If you’re fairly new to the shipping industry or have been researching the topic recently, you’re likely to hear about customs ruling quite often but not many people actually know what this term means. However, there’s no need to panic because today we’re going to take you through the basics as well as showing what your Customs broker really does when working with you.
Customs Ruling – Within the industry, there are certain regulations set by the US Customs and Border Protection (CBP) and these are labelled as ‘Customs ruling’. Essentially, they include a whole range of regulations relating to the industry including United States tariff classification, valuation, and marking. Whenever an importer or exporter trades merchandise to/from the US, the CBP may issue certain rulings whether it’s an individual or a business. In some cases, they can even be given to any attorneys who are acting on behalf of the individual or business entity.
Currently, a special division of the CBP’s Office of International Trade is in charge of writing the rulings; Regulations and Rulings (R&R). However, this is broken down yet again and R&R have a department, the National Commodity Specialist Division (NCSD), who also contribute to certain rulings.
Over the years, these regulations have changed regularly to keep up with the times and they’re still reviewed frequently today. If you want to view these, they’re available for no charge on the CBP website CROSS (Customs Rulings Online Search System).
Role of the Customs Broker – Once again, this is a term that we use often but not everyone knows what their Customs broker does on a day-to-day basis. First and foremost, they work independently and as an impartial service regardless of whether it’s an individual, corporation, or association. In order to do what they do, each individual must obtain the correct license before then being regulated by Customs. Once all the official paperwork has been sorted, they are able to assist with all transactions (exports and imports) to ensure all the appropriate regulations are being followed.
For beginners in the market and even the more experienced figures, the same question seems to arise; ‘why can’t I do this myself?’. Although this sounds fair at first, the process of filing an entry is actually extremely complex. According to the regulations, brokers aren’t allowed to be specifically employed for entering goods thus making a third-party representative important to this process too. For the larger businesses, they tend to have a whole team of in-house licensed brokers because they can’t afford to spend their valuable time on these simple matters.

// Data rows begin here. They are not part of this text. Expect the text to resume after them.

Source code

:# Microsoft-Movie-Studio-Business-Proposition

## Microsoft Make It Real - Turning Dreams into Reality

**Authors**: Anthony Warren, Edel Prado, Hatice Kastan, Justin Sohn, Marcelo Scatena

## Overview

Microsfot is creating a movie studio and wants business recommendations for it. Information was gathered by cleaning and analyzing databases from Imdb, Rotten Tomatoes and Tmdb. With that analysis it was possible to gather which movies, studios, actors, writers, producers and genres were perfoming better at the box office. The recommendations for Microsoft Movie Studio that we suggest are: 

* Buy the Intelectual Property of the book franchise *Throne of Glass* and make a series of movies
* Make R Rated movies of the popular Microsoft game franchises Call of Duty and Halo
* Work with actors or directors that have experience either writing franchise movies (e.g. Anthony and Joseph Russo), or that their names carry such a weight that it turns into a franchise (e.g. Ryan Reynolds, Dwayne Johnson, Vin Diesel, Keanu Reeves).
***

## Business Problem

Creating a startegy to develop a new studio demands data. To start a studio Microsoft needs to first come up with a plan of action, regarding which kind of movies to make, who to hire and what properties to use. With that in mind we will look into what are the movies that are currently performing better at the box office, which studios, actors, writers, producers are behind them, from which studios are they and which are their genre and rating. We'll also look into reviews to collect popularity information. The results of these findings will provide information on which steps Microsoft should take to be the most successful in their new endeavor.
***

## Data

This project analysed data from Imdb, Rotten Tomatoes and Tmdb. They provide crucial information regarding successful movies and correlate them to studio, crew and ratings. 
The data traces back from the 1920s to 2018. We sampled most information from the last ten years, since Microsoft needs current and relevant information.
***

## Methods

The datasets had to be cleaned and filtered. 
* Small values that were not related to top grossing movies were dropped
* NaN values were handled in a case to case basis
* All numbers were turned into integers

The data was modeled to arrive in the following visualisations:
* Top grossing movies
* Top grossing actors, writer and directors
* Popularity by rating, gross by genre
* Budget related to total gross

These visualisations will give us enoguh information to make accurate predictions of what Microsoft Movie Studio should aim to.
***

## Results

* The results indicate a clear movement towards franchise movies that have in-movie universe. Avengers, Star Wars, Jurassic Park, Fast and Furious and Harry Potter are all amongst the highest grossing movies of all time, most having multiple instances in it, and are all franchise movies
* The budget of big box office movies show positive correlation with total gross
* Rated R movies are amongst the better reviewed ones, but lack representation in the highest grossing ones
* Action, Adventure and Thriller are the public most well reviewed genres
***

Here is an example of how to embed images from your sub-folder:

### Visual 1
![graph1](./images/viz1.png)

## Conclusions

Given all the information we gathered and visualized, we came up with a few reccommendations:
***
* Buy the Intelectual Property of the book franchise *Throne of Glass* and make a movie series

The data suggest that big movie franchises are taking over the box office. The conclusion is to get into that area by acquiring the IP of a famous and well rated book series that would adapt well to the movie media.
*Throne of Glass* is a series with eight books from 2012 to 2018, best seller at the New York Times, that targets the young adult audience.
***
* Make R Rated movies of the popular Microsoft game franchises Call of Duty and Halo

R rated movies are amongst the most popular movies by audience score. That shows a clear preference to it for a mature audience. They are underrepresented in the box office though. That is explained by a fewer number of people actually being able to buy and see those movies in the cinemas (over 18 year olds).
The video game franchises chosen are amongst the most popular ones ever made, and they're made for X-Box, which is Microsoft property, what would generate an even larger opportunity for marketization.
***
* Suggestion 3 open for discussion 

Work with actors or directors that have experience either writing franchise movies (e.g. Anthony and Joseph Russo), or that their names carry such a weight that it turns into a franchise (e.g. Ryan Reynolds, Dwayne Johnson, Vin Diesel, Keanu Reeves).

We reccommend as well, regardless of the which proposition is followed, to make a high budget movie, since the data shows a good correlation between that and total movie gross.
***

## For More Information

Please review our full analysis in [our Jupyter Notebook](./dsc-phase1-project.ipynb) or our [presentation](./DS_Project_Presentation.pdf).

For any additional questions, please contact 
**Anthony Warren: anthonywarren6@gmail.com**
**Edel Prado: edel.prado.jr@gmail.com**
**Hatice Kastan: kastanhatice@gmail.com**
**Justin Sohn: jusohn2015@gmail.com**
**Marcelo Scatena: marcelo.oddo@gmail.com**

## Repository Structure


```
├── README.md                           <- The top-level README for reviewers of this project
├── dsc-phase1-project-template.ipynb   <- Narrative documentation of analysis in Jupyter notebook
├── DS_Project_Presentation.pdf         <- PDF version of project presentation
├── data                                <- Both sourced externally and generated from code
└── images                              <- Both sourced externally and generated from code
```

Furthermore, Customs brokers spend every day surrounded by Customs regulations which means their account of what you need to adhere to can be trusted. As we said, they aren’t tied to any specific body and they aren’t employed by Customs themselves which is also important to remember.
Therefore, it’s fair to say that Customs brokers are a fountain of knowledge for all things relating to Customs rulings for all shipping companies. Ultimately, they will know all about valuations, tariffs, restrictions, and what you need to do to avoid running into trouble in the coming weeks and months.
With over one thousand people taking the Customs broker exam each and every year, the pass rate is thought to be between 5-10% which perhaps shows the standard they have to show before operating within the industry!